I want off.
I’m dieting. Fiercely. I feel very sick. No energy, no appetite, no motivation. The diet is a factor, I’m certain of that. But there’s a lot more going on.
I’m trying to figure out why I make all these really life affirming decisions about how I’m going to live, then am consumed with anxiety for not being able to let go of the destructive behaviors I’ve sworn off.
I don’t want to dwell on all the things that are wrong with me, all the places I fall short. Because those “flaws” aren’t inherently bad. They are simply aspects of my evolving person to which I attach negative value. I want to be who I am, accept and embrace I am a work in process, live my truth, and play it out.
The long and short of it is, I just don’t feel good. I’m exhausted from the myriad of complex and ever-changing demands with which I struggle. I'm overwhelmed. I dive down the vortex of negativity, saying over and over to myself, “It’s too hard. It’s too hard. It’s too hard.”

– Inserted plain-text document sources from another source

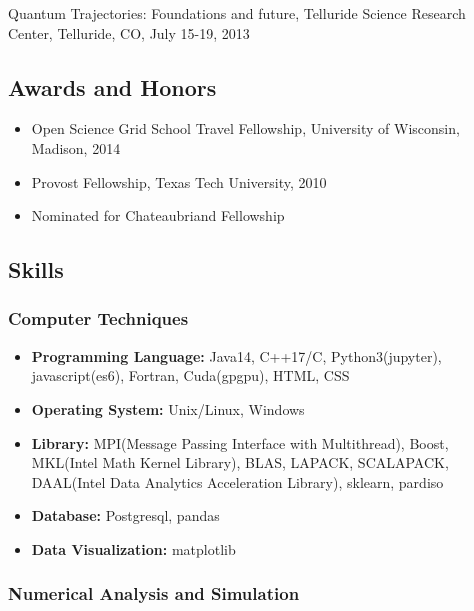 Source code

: \documentclass[
]{article}
\providecommand{\tightlist}{%
  \setlength{\itemsep}{0pt}\setlength{\parskip}{0pt}}
\begin{document}
Quantum Trajectories: Foundations and future, Telluride Science Research
Center, Telluride, CO, July 15-19, 2013

\hypertarget{awards-and-honors}{%
\subsection{Awards and Honors}\label{awards-and-honors}}

\begin{itemize}
\tightlist
\item
  Open Science Grid School Travel Fellowship, University of Wisconsin,
  Madison, 2014
\item
  Provost Fellowship, Texas Tech University, 2010
\item
  Nominated for Chateaubriand Fellowship
\end{itemize}

\hypertarget{skills}{%
\subsection{Skills}\label{skills}}

\hypertarget{computer-techniques}{%
\subsubsection{Computer Techniques}\label{computer-techniques}}

\begin{itemize}
\tightlist
\item
  \textbf{Programming Language:} Java14, C++17/C, Python3(jupyter),
  javascript(es6), Fortran, Cuda(gpgpu), HTML, CSS
\item
  \textbf{Operating System:} Unix/Linux, Windows
\item
  \textbf{Library:} MPI(Message Passing Interface with Multithread),
  Boost, MKL(Intel Math Kernel Library), BLAS, LAPACK, SCALAPACK,
  DAAL(Intel Data Analytics Acceleration Library), sklearn, pardiso
\item
  \textbf{Database:} Postgresql, pandas
\item
  \textbf{Data Visualization:} matplotlib
\end{itemize}

\hypertarget{numerical-analysis-and-simulation}{%
\subsubsection{Numerical Analysis and
Simulation}\label{numerical-analysis-and-simulation}}
\end{document}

Don and I talked about that a bit about bipolar Sunday. He was saying the highest of the high is comparable to the lowest of the low. I explained the length of the depression cycle outlasts the mania about 20:1. He wasn't referring to the frequency; he meant the intensity of the low was about equal to the intensity of the high. I think that’s what he meant.
I can’t quite wrap my mind around that concept, but it intrigues me. I’m trying to figure out exactly what it means to me, to my experience. I’ve been holding it up to the light, moving it up and down and around, so I can get to the core of it. I know there’s a truth in there, and I want to know it. It’s important I know it.
The depression I’ve experienced most of the last year has been run of the mill, not the lowest of the low, not the constant suicidal ideation flavor. The mania during that same time was near non-existent.
However, the last couple of months I've had several stretches of rapid cycling, which is the worst aspect of living with bipolar. When I’m rapid cycling, I’m manic about as often as depressed, which is far far more mania than usual. I cycle through depression and mania several times a day, even within an hour. It’s exhausting, terrifying, exhilarating, debilitating.
There are triggers, but not often obvious triggers. If there was one trigger I might pinpoint this time, it’s that things were going well, pretty even, pretty well, for a good many months. Even with the herpes diagnosis last September, I maintained pretty even for several more months. Surprisingly. Thankfully.
It was early April I had my first major health scare, and another later that month. Those events precipitated the tailspin. And over the next few weeks, the rapid cycling commenced.
I’ve had some incredibly intense manic episodes the last few weeks. It will take me months to dig out of the hole I dug into during those episodes. That alone is incredibly daunting, and a major added trigger.
I know things will slow down, “normalize” to a degree, in time. They always do. I was so encouraged by this last stretch of “even”. But it takes time. These cycles run in time. But the cycle time is not set, it is not predictable.
The longer the rapid cycling persists, the more frightened and anxious I become. I start to believe it might never end. When it goes on long enough, the fear of continuing to live sets in. That’s when it gets really dangerous. That's when all I can think of is I want off.